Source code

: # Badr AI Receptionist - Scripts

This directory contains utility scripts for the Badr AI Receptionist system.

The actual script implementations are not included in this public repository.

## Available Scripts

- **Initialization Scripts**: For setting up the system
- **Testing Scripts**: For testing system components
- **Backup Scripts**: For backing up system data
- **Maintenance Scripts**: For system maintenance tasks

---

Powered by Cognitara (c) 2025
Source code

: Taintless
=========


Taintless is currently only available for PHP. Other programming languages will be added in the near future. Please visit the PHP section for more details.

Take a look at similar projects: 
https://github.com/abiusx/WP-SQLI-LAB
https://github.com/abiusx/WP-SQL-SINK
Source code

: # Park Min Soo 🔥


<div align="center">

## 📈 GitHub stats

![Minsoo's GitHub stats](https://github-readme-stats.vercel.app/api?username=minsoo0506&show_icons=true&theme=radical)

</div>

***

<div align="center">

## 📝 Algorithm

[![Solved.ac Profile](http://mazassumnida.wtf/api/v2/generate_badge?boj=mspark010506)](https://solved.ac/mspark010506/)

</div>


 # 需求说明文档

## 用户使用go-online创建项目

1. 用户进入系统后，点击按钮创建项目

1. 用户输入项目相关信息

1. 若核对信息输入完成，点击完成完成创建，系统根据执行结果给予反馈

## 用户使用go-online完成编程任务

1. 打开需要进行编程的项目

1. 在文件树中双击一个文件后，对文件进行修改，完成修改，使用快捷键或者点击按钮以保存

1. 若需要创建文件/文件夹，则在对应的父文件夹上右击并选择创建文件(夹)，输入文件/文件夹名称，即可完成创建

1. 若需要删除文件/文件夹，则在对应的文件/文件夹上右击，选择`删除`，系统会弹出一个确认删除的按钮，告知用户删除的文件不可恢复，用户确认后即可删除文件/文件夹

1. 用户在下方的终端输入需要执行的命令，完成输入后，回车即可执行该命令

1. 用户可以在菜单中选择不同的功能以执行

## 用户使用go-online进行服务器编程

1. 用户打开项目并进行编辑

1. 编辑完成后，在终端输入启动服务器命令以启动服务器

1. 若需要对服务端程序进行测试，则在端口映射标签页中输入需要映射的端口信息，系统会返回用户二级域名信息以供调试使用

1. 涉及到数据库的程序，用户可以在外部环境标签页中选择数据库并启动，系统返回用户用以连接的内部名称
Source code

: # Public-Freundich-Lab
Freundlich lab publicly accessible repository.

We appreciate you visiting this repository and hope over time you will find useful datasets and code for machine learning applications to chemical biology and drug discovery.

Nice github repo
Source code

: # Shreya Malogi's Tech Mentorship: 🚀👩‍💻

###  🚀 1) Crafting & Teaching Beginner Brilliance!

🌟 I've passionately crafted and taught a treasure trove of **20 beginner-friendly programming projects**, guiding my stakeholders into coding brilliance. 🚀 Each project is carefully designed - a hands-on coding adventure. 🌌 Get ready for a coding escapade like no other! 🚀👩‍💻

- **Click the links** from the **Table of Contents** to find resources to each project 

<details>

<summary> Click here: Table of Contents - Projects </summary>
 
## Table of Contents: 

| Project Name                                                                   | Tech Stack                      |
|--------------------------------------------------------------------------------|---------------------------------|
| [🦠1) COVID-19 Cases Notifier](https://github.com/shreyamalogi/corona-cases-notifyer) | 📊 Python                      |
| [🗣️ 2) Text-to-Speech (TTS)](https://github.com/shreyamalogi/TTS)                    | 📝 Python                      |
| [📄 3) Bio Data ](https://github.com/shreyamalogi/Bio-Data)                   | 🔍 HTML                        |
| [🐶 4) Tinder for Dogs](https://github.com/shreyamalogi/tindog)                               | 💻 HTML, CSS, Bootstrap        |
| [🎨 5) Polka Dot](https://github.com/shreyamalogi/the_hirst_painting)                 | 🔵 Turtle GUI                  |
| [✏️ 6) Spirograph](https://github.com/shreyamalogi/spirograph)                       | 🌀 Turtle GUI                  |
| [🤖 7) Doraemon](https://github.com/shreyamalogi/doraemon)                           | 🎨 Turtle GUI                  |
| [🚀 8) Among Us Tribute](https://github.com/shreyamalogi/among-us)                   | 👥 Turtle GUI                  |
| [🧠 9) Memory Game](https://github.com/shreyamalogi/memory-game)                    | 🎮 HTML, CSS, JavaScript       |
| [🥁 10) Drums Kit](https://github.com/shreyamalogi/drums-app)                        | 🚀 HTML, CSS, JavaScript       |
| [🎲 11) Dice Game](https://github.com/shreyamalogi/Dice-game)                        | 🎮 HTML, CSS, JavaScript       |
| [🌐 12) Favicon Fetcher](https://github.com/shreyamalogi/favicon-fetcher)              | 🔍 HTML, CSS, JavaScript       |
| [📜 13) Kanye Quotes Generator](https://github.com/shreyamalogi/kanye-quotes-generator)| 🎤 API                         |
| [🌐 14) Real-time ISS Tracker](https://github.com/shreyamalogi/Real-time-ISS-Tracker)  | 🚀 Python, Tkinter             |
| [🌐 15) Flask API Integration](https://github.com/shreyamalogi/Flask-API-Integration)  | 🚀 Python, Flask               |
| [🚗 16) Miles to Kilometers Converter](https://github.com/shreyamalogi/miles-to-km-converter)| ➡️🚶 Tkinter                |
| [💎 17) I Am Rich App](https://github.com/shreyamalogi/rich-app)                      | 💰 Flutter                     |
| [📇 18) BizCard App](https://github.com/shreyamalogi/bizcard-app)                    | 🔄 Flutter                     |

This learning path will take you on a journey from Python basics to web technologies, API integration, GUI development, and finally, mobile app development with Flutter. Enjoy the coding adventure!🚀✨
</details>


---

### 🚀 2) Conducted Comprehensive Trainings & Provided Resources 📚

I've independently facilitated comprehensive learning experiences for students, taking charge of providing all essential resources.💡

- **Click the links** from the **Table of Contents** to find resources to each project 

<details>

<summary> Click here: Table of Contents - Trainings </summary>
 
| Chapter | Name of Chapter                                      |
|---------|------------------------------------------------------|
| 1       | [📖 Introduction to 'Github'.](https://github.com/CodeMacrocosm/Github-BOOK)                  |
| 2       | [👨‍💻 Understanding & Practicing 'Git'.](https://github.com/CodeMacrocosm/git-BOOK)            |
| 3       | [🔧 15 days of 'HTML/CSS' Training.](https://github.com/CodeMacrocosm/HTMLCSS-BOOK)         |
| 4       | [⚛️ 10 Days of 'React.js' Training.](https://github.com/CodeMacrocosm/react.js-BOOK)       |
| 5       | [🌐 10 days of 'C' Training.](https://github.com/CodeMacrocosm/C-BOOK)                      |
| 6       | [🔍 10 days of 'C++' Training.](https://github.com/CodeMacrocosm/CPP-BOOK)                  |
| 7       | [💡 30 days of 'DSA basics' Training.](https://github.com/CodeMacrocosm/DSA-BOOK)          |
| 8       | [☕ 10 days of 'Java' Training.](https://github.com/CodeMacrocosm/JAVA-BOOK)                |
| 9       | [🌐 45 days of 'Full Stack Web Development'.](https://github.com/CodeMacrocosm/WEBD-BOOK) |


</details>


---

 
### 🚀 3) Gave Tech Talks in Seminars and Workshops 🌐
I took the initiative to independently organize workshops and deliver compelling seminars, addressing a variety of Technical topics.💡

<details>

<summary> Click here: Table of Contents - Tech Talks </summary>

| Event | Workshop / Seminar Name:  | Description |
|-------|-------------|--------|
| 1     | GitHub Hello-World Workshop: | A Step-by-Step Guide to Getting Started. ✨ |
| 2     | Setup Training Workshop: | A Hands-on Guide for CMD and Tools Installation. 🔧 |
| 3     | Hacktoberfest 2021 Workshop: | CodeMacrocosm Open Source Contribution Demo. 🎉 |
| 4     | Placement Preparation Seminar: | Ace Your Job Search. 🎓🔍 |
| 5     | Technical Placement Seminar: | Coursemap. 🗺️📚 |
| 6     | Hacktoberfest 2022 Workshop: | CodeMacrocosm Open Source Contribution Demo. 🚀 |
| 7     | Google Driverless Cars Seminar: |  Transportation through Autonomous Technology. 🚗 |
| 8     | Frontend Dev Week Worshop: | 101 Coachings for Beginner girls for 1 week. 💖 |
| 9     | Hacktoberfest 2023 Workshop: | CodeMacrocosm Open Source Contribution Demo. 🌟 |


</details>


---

[Work request]
Your answer should consist of each line of the data above in which the word "Hacktoberfest" occurs.

[Written answer]
| 3     | Hacktoberfest 2021 Workshop: | CodeMacrocosm Open Source Contribution Demo. 🎉 |
| 6     | Hacktoberfest 2022 Workshop: | CodeMacrocosm Open Source Contribution Demo. 🚀 |
| 9     | Hacktoberfest 2023 Workshop: | CodeMacrocosm Open Source Contribution Demo. 🌟 |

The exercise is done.